Interview

Réalité virtuelle & Réalité augmentée, Laval Virtual 2018

Par 6 août 2018 Aucun commentaire
Oriane Cosson au Laval Virtual 2018

Oriane est en mission pour Webnet chez Thales Research and Technology, et travaille plus particulièrement sur les interfaces immersives en Réalité augmentée (AR) et en Réalité virtuelle (VR). Elle nous fait part de son expérience au Laval Virtual 2018.

 

  • Quelle est ta mission chez Thales Research and Technology ?

J’ai rejoint l’équipe du laboratoire « Analyse et raisonnement dans les systèmes complexes » dédié aux Interfaces homme-machine. Nous développons des prototypes et des démonstrateurs pour montrer la faisabilité technique et la valeur ajoutée de nouvelles technologies pour différentes activités du groupe (militaire, avionique, aérospatial, etc.).

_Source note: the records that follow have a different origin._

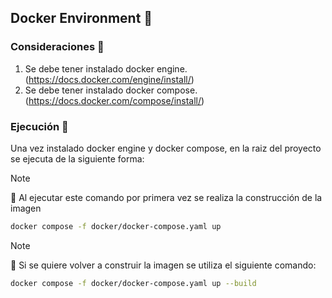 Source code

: 
## Docker Environment :whale:

### Consideraciones :construction:

1. Se debe tener instalado docker engine. (https://docs.docker.com/engine/install/) 
2. Se debe tener instalado docker compose. (https://docs.docker.com/compose/install/)

### Ejecución :tractor:

Una vez instalado docker engine y docker compose, en la raiz del proyecto se ejecuta de la siguiente forma:

> [!NOTE] 
> :rotating_light: Al ejecutar este comando por primera vez se realiza la construcción de la imagen

```sh
docker compose -f docker/docker-compose.yaml up
```

> [!NOTE]
> :rotating_light: Si se quiere volver a construir la imagen se utiliza el siguiente comando:

```sh
docker compose -f docker/docker-compose.yaml up --build
``` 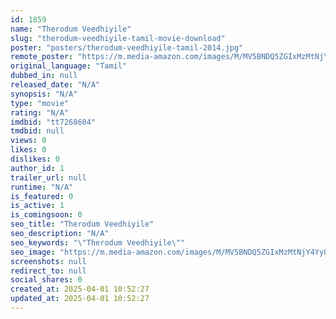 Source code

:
 ```yaml
---
id: 1859
name: "Therodum Veedhiyile"
slug: "therodum-veedhiyile-tamil-movie-download"
poster: "posters/therodum-veedhiyile-tamil-2014.jpg"
remote_poster: "https://m.media-amazon.com/images/M/MV5BNDQ5ZGIxMzMtNjY4Yy00NjVjLTlkNTEtY2MwY2ZkYjg0ZWU1XkEyXkFqcGdeQXVyMzcwMTE4NTE@._V1_SX300.jpg"
original_language: "Tamil"
dubbed_in: null
released_date: "N/A"
synopsis: "N/A"
type: "movie"
rating: "N/A"
imdbid: "tt7268604"
tmdbid: null
views: 0
likes: 0
dislikes: 0
author_id: 1
trailer_url: null
runtime: "N/A"
is_featured: 0
is_active: 1
is_comingsoon: 0
seo_title: "Therodum Veedhiyile"
seo_description: "N/A"
seo_keywords: "\"Therodum Veedhiyile\""
seo_image: "https://m.media-amazon.com/images/M/MV5BNDQ5ZGIxMzMtNjY4Yy00NjVjLTlkNTEtY2MwY2ZkYjg0ZWU1XkEyXkFqcGdeQXVyMzcwMTE4NTE@._V1_SX300.jpg"
screenshots: null
redirect_to: null
social_shares: 0
created_at: 2025-04-01 10:52:27
updated_at: 2025-04-01 10:52:27
---
```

Je travaille plus particulièrement sur les interfaces immersives en AR et VR pour en trouver les meilleurs cas d’usage et démontrer leur efficacité.

 

  • Que faisais-tu au Laval Virtual ?

Le Laval Virtual est un salon français de réalité AR/VR. Il réunit les principaux acteurs et les grandes innovations sur le sujet depuis 1999.

J’ai eu la chance de me rendre à cette 20e édition dans le contexte de ma mission chez Thales pour faire de la veille et découvrir de nouveaux devices, constructeurs et cas d’usage, mais aussi dans le cadre du FabLab de Webnet (PLANET), que j’ai intégré en février 2018.

 

  • Pourquoi associe-t-on parfois la VR et l’AR ?

L’AR et la VR sont des principes d’interaction homme-machine. L’un concerne l’immersion dans un environnement artificiel (VR), l’autre complète l’environnement naturel (AR). La différence entre les deux notions provient donc de leur définition même.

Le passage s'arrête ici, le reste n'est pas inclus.